The binders with the most supportive data showing effectiveness for mycotoxins are
- Cholestyramine (CSM or brand Questran) 1/16 tsp every other day, increasing up to 1 scoop 4x/day
- Colesevelam (CSV or brand Welchol) 625mg 1/4 tab daily, increasing up to 2 tabs 3x/day – taken with food – has 1/4 the binding capacity as CSM
- Activated charcoal portion of 500mg capsule daily, increasing up to 1 cap 3x/day
- Bentonite clay 1/16 tsp liquid, increasing up to 1 cap 3x/day
- Chlorella 200mg, 1/8 tablet every other day, increasing up to 1 cap 3x/day
- Optifiber lean 1/4 scoop daily, increasing up to 1 scoop 3x/day
- Saccharomyces boulardi 1/4 capsule with food daily, increasing up 1 capsule 3x/day with meals
Mycotoxins bind best to certain binders
- Ochratoxins – cholestyramine, colesevelam, charcoal
- Trichothecenes / Aflotoxins – charcoal, bentonite clay, chlorella
- Gliotoxins – bentonite clay, saccharomyces boulardii, N-acetyl-cysteine
- Zearalanone / Enniatin B: bentonite clay, saccharomyces boulardii
Dietary and environmental considerations
Key is to avoid giving molds the sugars they need to survive. A low carbohydrate diet, even so far as going to a ketogenic diet, may be helpful. Avoid excess fruit and high starch foods such as potatoes, pasta, corn, root veggies, etc.

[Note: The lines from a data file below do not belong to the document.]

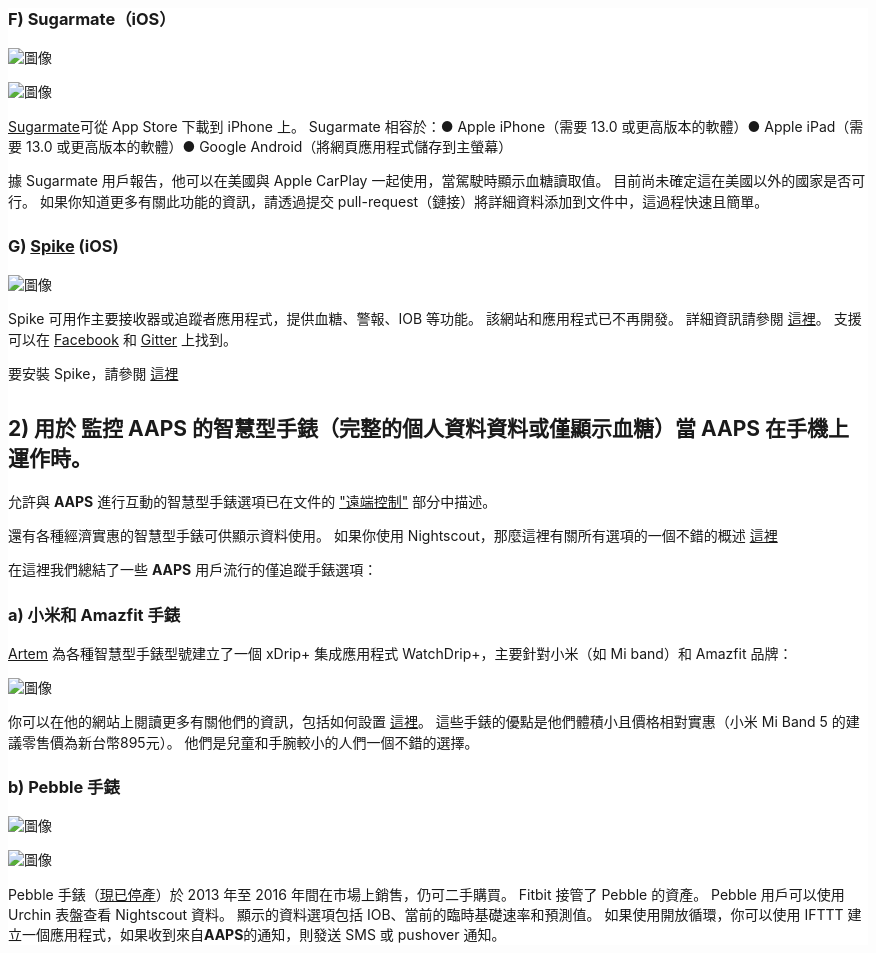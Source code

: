 ### F) Sugarmate（iOS）

![圖像](./images/340cd555-a9e0-4a20-a131-36c078f5b8ea.png)

![圖像](./images/21b83c41-85c6-4619-a702-a65450768855.png)


[Sugarmate](https://sugarmate.io/)可從 App Store 下載到 iPhone 上。 Sugarmate 相容於：●   Apple iPhone（需要 13.0 或更高版本的軟體）●   Apple iPad（需要 13.0 或更高版本的軟體）●   Google Android（將網頁應用程式儲存到主螢幕）

據 Sugarmate 用戶報告，他可以在美國與 Apple CarPlay 一起使用，當駕駛時顯示血糖讀取值。 目前尚未確定這在美國以外的國家是否可行。 如果你知道更多有關此功能的資訊，請透過提交 pull-request（鏈接）將詳細資料添加到文件中，這過程快速且簡單。


### G)  [Spike](https://spike-app.com/) (iOS)

![圖像](./images/1129ba00-8159-4940-936e-76fd4ae45a2d.png)

Spike 可用作主要接收器或追蹤者應用程式，提供血糖、警報、IOB 等功能。 該網站和應用程式已不再開發。 詳細資訊請參閱 [這裡](https://spike-app.com/#features2)。 支援可以在 [Facebook](https://www.facebook.com/groups/1973791946274873) 和 [Gitter](https://gitter.im/SpikeiOS/Lobby) 上找到。

要安裝 Spike，請參閱 [這裡](https://spike-app.com/#installation)

## 2) 用於 **監控 AAPS** 的智慧型手錶（完整的個人資料資料或僅顯示血糖）當 **AAPS** 在手機上運作時。

允許與 **AAPS** 進行互動的智慧型手錶選項已在文件的 ["遠端控制"](remote-control.md) 部分中描述。

還有各種經濟實惠的智慧型手錶可供顯示資料使用。 如果你使用 Nightscout，那麼這裡有關所有選項的一個不錯的概述 [這裡](https://nightscout.github.io/nightscout/wearable/#)

在這裡我們總結了一些 **AAPS** 用戶流行的僅追蹤手錶選項：

### a)  **小米和 Amazfit 手錶**

[Artem](https://github.com/bigdigital) 為各種智慧型手錶型號建立了一個 xDrip+ 集成應用程式 WatchDrip+，主要針對小米（如 Mi band）和 Amazfit 品牌：

![圖像](./images/4dba454b-f808-4e9e-bfc6-aba698e006f8.png)


你可以在他的網站上閱讀更多有關他們的資訊，包括如何設置 [這裡](https://bigdigital.home.blog/)。 這些手錶的優點是他們體積小且價格相對實惠（小米 Mi Band 5 的建議零售價為新台幣895元）。 他們是兒童和手腕較小的人們一個不錯的選擇。

### b) Pebble 手錶

![圖像](./images/52032f3b-c871-4342-b8e7-659c285a39c8.png)

![圖像](./images/935d28bb-a909-4ca8-850d-6a765bd4fcde.png)


Pebble 手錶（[現已停產](https://en.wikipedia.org/wiki/Pebble_(watch))）於 2013 年至 2016 年間在市場上銷售，仍可二手購買。 Fitbit 接管了 Pebble 的資產。 Pebble 用戶可以使用 Urchin 表盤查看 Nightscout 資料。 顯示的資料選項包括 IOB、當前的臨時基礎速率和預測值。 如果使用開放循環，你可以使用 IFTTT 建立一個應用程式，如果收到來自**AAPS**的通知，則發送 SMS 或 pushover 通知。
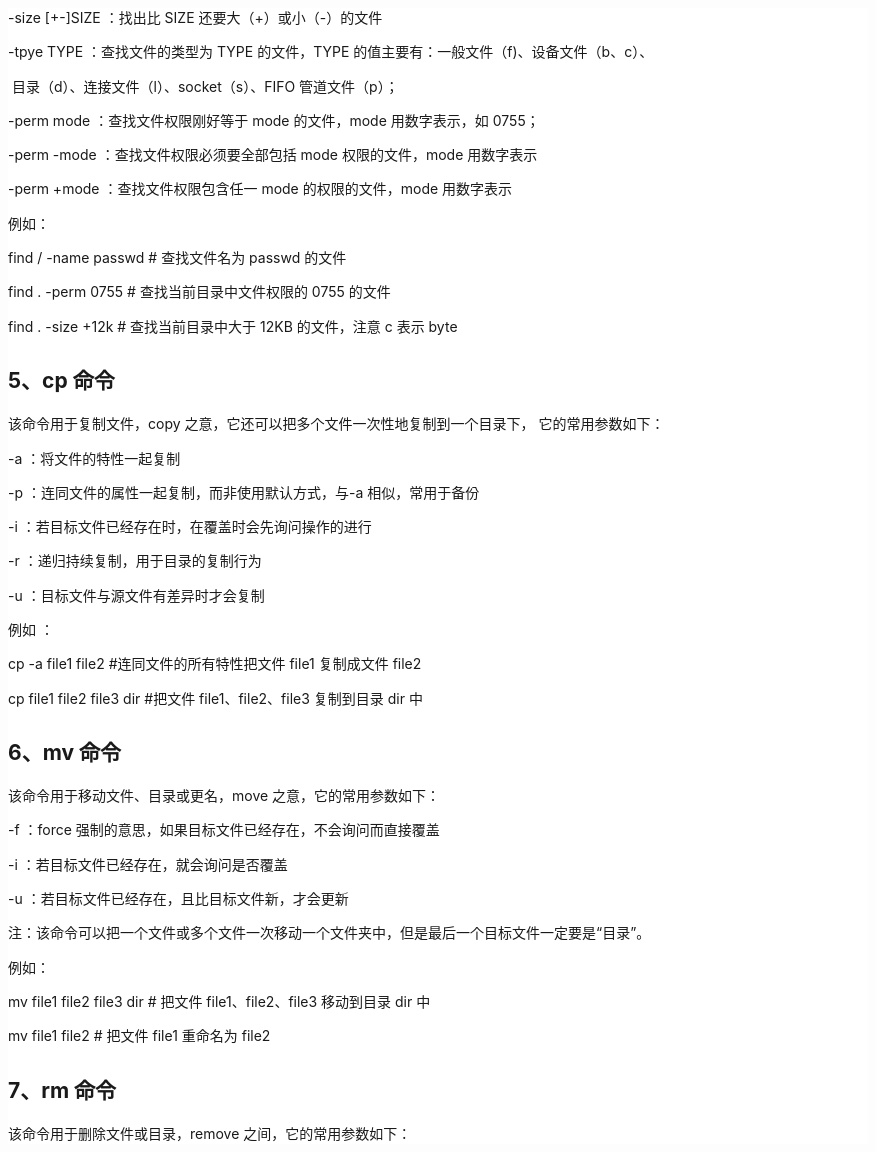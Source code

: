-size [+-]SIZE ：找出比 SIZE 还要大（+）或小（-）的文件

-tpye TYPE ：查找文件的类型为 TYPE 的文件，TYPE 的值主要有：一般文件（f)、设备文件（b、c）、

​ 目录（d）、连接文件（l）、socket（s）、FIFO 管道文件（p）；

-perm mode ：查找文件权限刚好等于 mode 的文件，mode 用数字表示，如 0755；

-perm -mode ：查找文件权限必须要全部包括 mode 权限的文件，mode 用数字表示

-perm +mode ：查找文件权限包含任一 mode 的权限的文件，mode 用数字表示

例如：

find / -name passwd # 查找文件名为 passwd 的文件

find . -perm 0755 # 查找当前目录中文件权限的 0755 的文件

find . -size +12k # 查找当前目录中大于 12KB 的文件，注意 c 表示 byte

## 5、cp 命令

该命令用于复制文件，copy 之意，它还可以把多个文件一次性地复制到一个目录下， 它的常用参数如下：

-a ：将文件的特性一起复制

-p ：连同文件的属性一起复制，而非使用默认方式，与-a 相似，常用于备份

-i ：若目标文件已经存在时，在覆盖时会先询问操作的进行

-r ：递归持续复制，用于目录的复制行为

-u ：目标文件与源文件有差异时才会复制

例如 ：

cp -a file1 file2 #连同文件的所有特性把文件 file1 复制成文件 file2

cp file1 file2 file3 dir #把文件 file1、file2、file3 复制到目录 dir 中

## 6、mv 命令

该命令用于移动文件、目录或更名，move 之意，它的常用参数如下：

-f ：force 强制的意思，如果目标文件已经存在，不会询问而直接覆盖

-i ：若目标文件已经存在，就会询问是否覆盖

-u ：若目标文件已经存在，且比目标文件新，才会更新

注：该命令可以把一个文件或多个文件一次移动一个文件夹中，但是最后一个目标文件一定要是“目录”。

例如：

mv file1 file2 file3 dir # 把文件 file1、file2、file3 移动到目录 dir 中

mv file1 file2 # 把文件 file1 重命名为 file2

## 7、rm 命令

该命令用于删除文件或目录，remove 之间，它的常用参数如下：

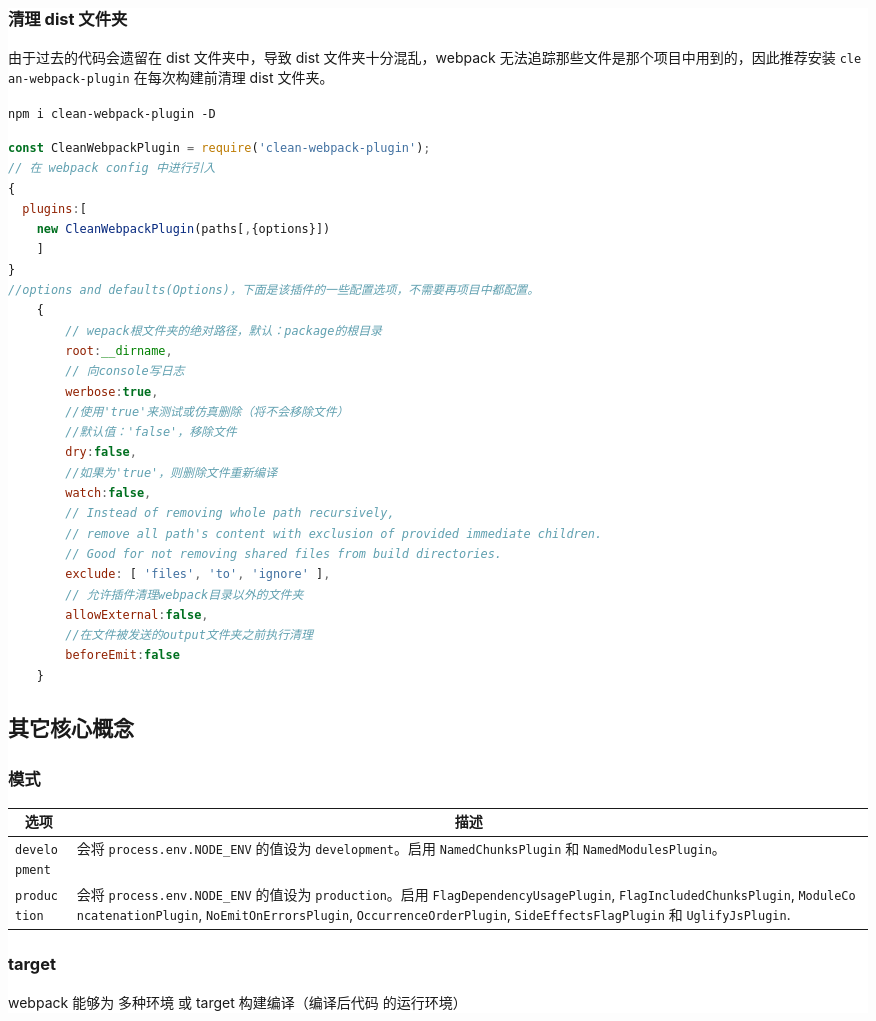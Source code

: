### 清理 dist 文件夹

由于过去的代码会遗留在 dist 文件夹中，导致 dist 文件夹十分混乱，webpack 无法追踪那些文件是那个项目中用到的，因此推荐安装 `clean-webpack-plugin` 在每次构建前清理 dist 文件夹。

`npm i clean-webpack-plugin -D`

```javascript
const CleanWebpackPlugin = require('clean-webpack-plugin');
// 在 webpack config 中进行引入
{
  plugins:[
    new CleanWebpackPlugin(paths[,{options}])
    ]
}       
//options and defaults(Options)，下面是该插件的一些配置选项，不需要再项目中都配置。
    {
        // wepack根文件夹的绝对路径，默认：package的根目录
        root:__dirname,
        // 向console写日志
        werbose:true,
        //使用'true'来测试或仿真删除（将不会移除文件）
        //默认值：'false'，移除文件
        dry:false,
        //如果为'true'，则删除文件重新编译
        watch:false,
        // Instead of removing whole path recursively,
        // remove all path's content with exclusion of provided immediate children.
        // Good for not removing shared files from build directories.
        exclude: [ 'files', 'to', 'ignore' ],
        // 允许插件清理webpack目录以外的文件夹
        allowExternal:false,
        //在文件被发送的output文件夹之前执行清理
        beforeEmit:false
    }
```



## 其它核心概念

### 模式

| 选项          | 描述                                                         |
| ------------- | ------------------------------------------------------------ |
| `development` | 会将 `process.env.NODE_ENV` 的值设为 `development`。启用 `NamedChunksPlugin` 和 `NamedModulesPlugin`。 |
| `production`  | 会将 `process.env.NODE_ENV` 的值设为 `production`。启用 `FlagDependencyUsagePlugin`, `FlagIncludedChunksPlugin`, `ModuleConcatenationPlugin`, `NoEmitOnErrorsPlugin`, `OccurrenceOrderPlugin`, `SideEffectsFlagPlugin` 和 `UglifyJsPlugin`. |

### target

webpack 能够为 多种环境 或 target 构建编译（编译后代码 的运行环境）
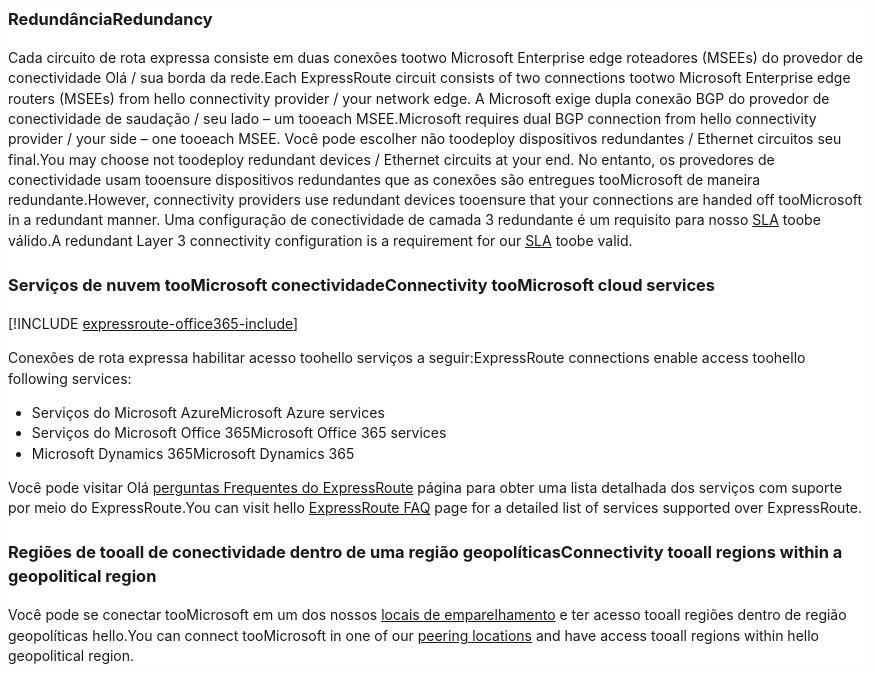 ### <a name="redundancy"></a><span data-ttu-id="00714-125">Redundância</span><span class="sxs-lookup"><span data-stu-id="00714-125">Redundancy</span></span>
<span data-ttu-id="00714-126">Cada circuito de rota expressa consiste em duas conexões tootwo Microsoft Enterprise edge roteadores (MSEEs) do provedor de conectividade Olá / sua borda da rede.</span><span class="sxs-lookup"><span data-stu-id="00714-126">Each ExpressRoute circuit consists of two connections tootwo Microsoft Enterprise edge routers (MSEEs) from hello connectivity provider / your network edge.</span></span> <span data-ttu-id="00714-127">A Microsoft exige dupla conexão BGP do provedor de conectividade de saudação / seu lado – um tooeach MSEE.</span><span class="sxs-lookup"><span data-stu-id="00714-127">Microsoft requires dual BGP connection from hello connectivity provider / your side – one tooeach MSEE.</span></span> <span data-ttu-id="00714-128">Você pode escolher não toodeploy dispositivos redundantes / Ethernet circuitos seu final.</span><span class="sxs-lookup"><span data-stu-id="00714-128">You may choose not toodeploy redundant devices / Ethernet circuits at your end.</span></span> <span data-ttu-id="00714-129">No entanto, os provedores de conectividade usam tooensure dispositivos redundantes que as conexões são entregues tooMicrosoft de maneira redundante.</span><span class="sxs-lookup"><span data-stu-id="00714-129">However, connectivity providers use redundant devices tooensure that your connections are handed off tooMicrosoft in a redundant manner.</span></span> <span data-ttu-id="00714-130">Uma configuração de conectividade de camada 3 redundante é um requisito para nosso [SLA](https://azure.microsoft.com/support/legal/sla/) toobe válido.</span><span class="sxs-lookup"><span data-stu-id="00714-130">A redundant Layer 3 connectivity configuration is a requirement for our [SLA](https://azure.microsoft.com/support/legal/sla/) toobe valid.</span></span>

### <a name="connectivity-toomicrosoft-cloud-services"></a><span data-ttu-id="00714-131">Serviços de nuvem tooMicrosoft conectividade</span><span class="sxs-lookup"><span data-stu-id="00714-131">Connectivity tooMicrosoft cloud services</span></span>
[!INCLUDE [expressroute-office365-include](../../includes/expressroute-office365-include.md)]

<span data-ttu-id="00714-132">Conexões de rota expressa habilitar acesso toohello serviços a seguir:</span><span class="sxs-lookup"><span data-stu-id="00714-132">ExpressRoute connections enable access toohello following services:</span></span>

* <span data-ttu-id="00714-133">Serviços do Microsoft Azure</span><span class="sxs-lookup"><span data-stu-id="00714-133">Microsoft Azure services</span></span>
* <span data-ttu-id="00714-134">Serviços do Microsoft Office 365</span><span class="sxs-lookup"><span data-stu-id="00714-134">Microsoft Office 365 services</span></span>
* <span data-ttu-id="00714-135">Microsoft Dynamics 365</span><span class="sxs-lookup"><span data-stu-id="00714-135">Microsoft Dynamics 365</span></span>

<span data-ttu-id="00714-136">Você pode visitar Olá [perguntas Frequentes do ExpressRoute](expressroute-faqs.md) página para obter uma lista detalhada dos serviços com suporte por meio do ExpressRoute.</span><span class="sxs-lookup"><span data-stu-id="00714-136">You can visit hello [ExpressRoute FAQ](expressroute-faqs.md) page for a detailed list of services supported over ExpressRoute.</span></span>

### <a name="connectivity-tooall-regions-within-a-geopolitical-region"></a><span data-ttu-id="00714-137">Regiões de tooall de conectividade dentro de uma região geopolíticas</span><span class="sxs-lookup"><span data-stu-id="00714-137">Connectivity tooall regions within a geopolitical region</span></span>
<span data-ttu-id="00714-138">Você pode se conectar tooMicrosoft em um dos nossos [locais de emparelhamento](expressroute-locations.md) e ter acesso tooall regiões dentro de região geopolíticas hello.</span><span class="sxs-lookup"><span data-stu-id="00714-138">You can connect tooMicrosoft in one of our [peering locations](expressroute-locations.md) and have access tooall regions within hello geopolitical region.</span></span>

It does not appear necessary to avoid yeast/mold containing products such as cheese, mushrooms, dried fruit, processed meats, vinegar, coffee, beer, or wine.
Try to eat only organic foods and use non toxic or natural personal care products and household cleaners. Drink purified water. In general, reduce toxin loads.
Treatment for mold overgrowth
Inhaled or ingested mold spores tend to colonize in the body, particularly in the nasal/sinuses and in the gut. Treatment with antifungal medications to eradicate them is usually necessary.
Start with treating for mold in the sinuses. We generally use compounded Amphotericin B with a chelating agent (EDTA) to help dissolve biofilms. A gentler approach is using Agentyn 23 (silver), nystatin, ketoconazole 2%, or itraconazole 1% nasal sprays.
Finally, treat for mold overgrowth in the gut with oral antifungal supplements or medications. Taking something for biofilms is a good idea, e.g. Biocidin, MC BFM or Interfase Plus.
- Argentyn 23 1/2 – 1 tsp daily
- Nystatin tabs or liquid 500,000 units 1/4 to 1/2 tsp or tab daily, increasing to 1 tsp or tab 4x/day (if gliotoxin or candida present)
- Itraconazole (Sporanox) 100mg every week or two, increasing to daily or even 1-2 tabs 2x/day
- Fluconazole (Diflucan) 100mg every week or two, increasing to daily or even 2x/day
- N-acetyl-cysteine 500mg 1-2 caps 2x/day (especially with Gliotoxins from Aspergillus or Candida)
Very sensitive or toxic patients may need pretreatment prior to using the above measures. This may include repair and support of gut health and detox pathways. Various IV therapies may be helpful. They may also need repair of limbic system disturbances using programs such as the Dynamic Neural Retraining System by Annie Hopper. Her book “Wired for Healing” is a good intro to this topic.
About 25% of people have genetic mutations that predispose them to chronic illness even after treating for mold/mycotoxins. This is a condition known as Chronic Inflammatory Response Syndrome (CIRS).